Your whole reply should be the lines from the one that contains "In diesem Beispiel" through the last line of the listing, copied exactly.
+--
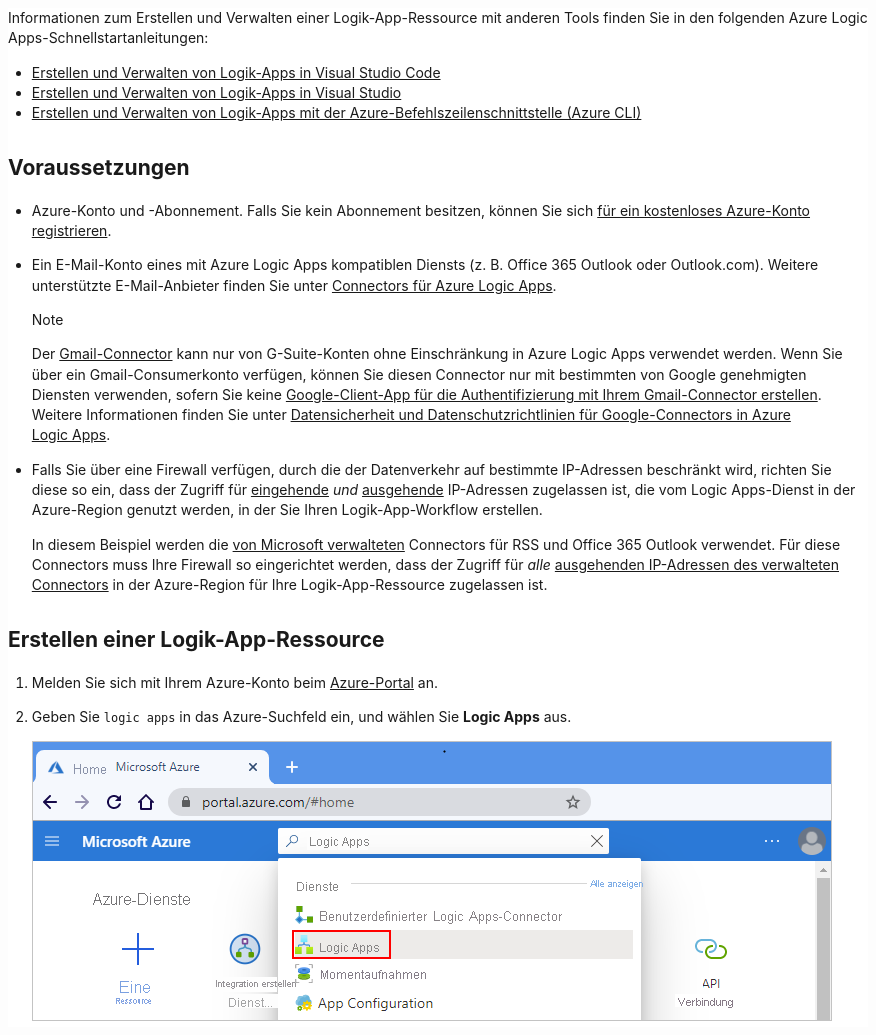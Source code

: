 Informationen zum Erstellen und Verwalten einer Logik-App-Ressource mit anderen Tools finden Sie in den folgenden Azure Logic Apps-Schnellstartanleitungen:

* [Erstellen und Verwalten von Logik-Apps in Visual Studio Code](quickstart-create-logic-apps-visual-studio-code.md)
* [Erstellen und Verwalten von Logik-Apps in Visual Studio](quickstart-create-logic-apps-with-visual-studio.md)
* [Erstellen und Verwalten von Logik-Apps mit der Azure-Befehlszeilenschnittstelle (Azure CLI)](quickstart-logic-apps-azure-cli.md)

<a name="prerequisites"></a>

## <a name="prerequisites"></a>Voraussetzungen

* Azure-Konto und -Abonnement. Falls Sie kein Abonnement besitzen, können Sie sich [für ein kostenloses Azure-Konto registrieren](https://azure.microsoft.com/free/?WT.mc_id=A261C142F).

* Ein E-Mail-Konto eines mit Azure Logic Apps kompatiblen Diensts (z. B. Office 365 Outlook oder Outlook.com). Weitere unterstützte E-Mail-Anbieter finden Sie unter [Connectors für Azure Logic Apps](/connectors/connector-reference/connector-reference-logicapps-connectors).

  > [!NOTE]
  > Der [Gmail-Connector](/connectors/gmail/) kann nur von G-Suite-Konten ohne Einschränkung in Azure Logic Apps verwendet werden. Wenn Sie über ein Gmail-Consumerkonto verfügen, können Sie diesen Connector nur mit bestimmten von Google genehmigten Diensten verwenden, sofern Sie keine [Google-Client-App für die Authentifizierung mit Ihrem Gmail-Connector erstellen](/connectors/gmail/#authentication-and-bring-your-own-application). Weitere Informationen finden Sie unter [Datensicherheit und Datenschutzrichtlinien für Google-Connectors in Azure Logic Apps](../connectors/connectors-google-data-security-privacy-policy.md).

* Falls Sie über eine Firewall verfügen, durch die der Datenverkehr auf bestimmte IP-Adressen beschränkt wird, richten Sie diese so ein, dass der Zugriff für [eingehende](logic-apps-limits-and-config.md#inbound) *und* [ausgehende](logic-apps-limits-and-config.md#outbound) IP-Adressen zugelassen ist, die vom Logic Apps-Dienst in der Azure-Region genutzt werden, in der Sie Ihren Logik-App-Workflow erstellen.

  In diesem Beispiel werden die [von Microsoft verwalteten](../connectors/managed.md) Connectors für RSS und Office 365 Outlook verwendet. Für diese Connectors muss Ihre Firewall so eingerichtet werden, dass der Zugriff für *alle* [ausgehenden IP-Adressen des verwalteten Connectors](/connectors/common/outbound-ip-addresses) in der Azure-Region für Ihre Logik-App-Ressource zugelassen ist.

<a name="create-logic-app-resource"></a>

## <a name="create-a-logic-app-resource"></a>Erstellen einer Logik-App-Ressource

1. Melden Sie sich mit Ihrem Azure-Konto beim [Azure-Portal](https://portal.azure.com) an.

1. Geben Sie `logic apps` in das Azure-Suchfeld ein, und wählen Sie **Logic Apps** aus.

   ![Screenshot: Suchfeld im Azure-Portal mit „Logic Apps“ als Suchbegriff und „Logic Apps“ als ausgewähltem Ergebnis](./media/quickstart-create-first-logic-app-workflow/find-select-logic-apps.png)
+--
Output below:
  In diesem Beispiel werden die [von Microsoft verwalteten](../connectors/managed.md) Connectors für RSS und Office 365 Outlook verwendet. Für diese Connectors muss Ihre Firewall so eingerichtet werden, dass der Zugriff für *alle* [ausgehenden IP-Adressen des verwalteten Connectors](/connectors/common/outbound-ip-addresses) in der Azure-Region für Ihre Logik-App-Ressource zugelassen ist.

<a name="create-logic-app-resource"></a>

## <a name="create-a-logic-app-resource"></a>Erstellen einer Logik-App-Ressource

1. Melden Sie sich mit Ihrem Azure-Konto beim [Azure-Portal](https://portal.azure.com) an.

1. Geben Sie `logic apps` in das Azure-Suchfeld ein, und wählen Sie **Logic Apps** aus.

   ![Screenshot: Suchfeld im Azure-Portal mit „Logic Apps“ als Suchbegriff und „Logic Apps“ als ausgewähltem Ergebnis](./media/quickstart-create-first-logic-app-workflow/find-select-logic-apps.png)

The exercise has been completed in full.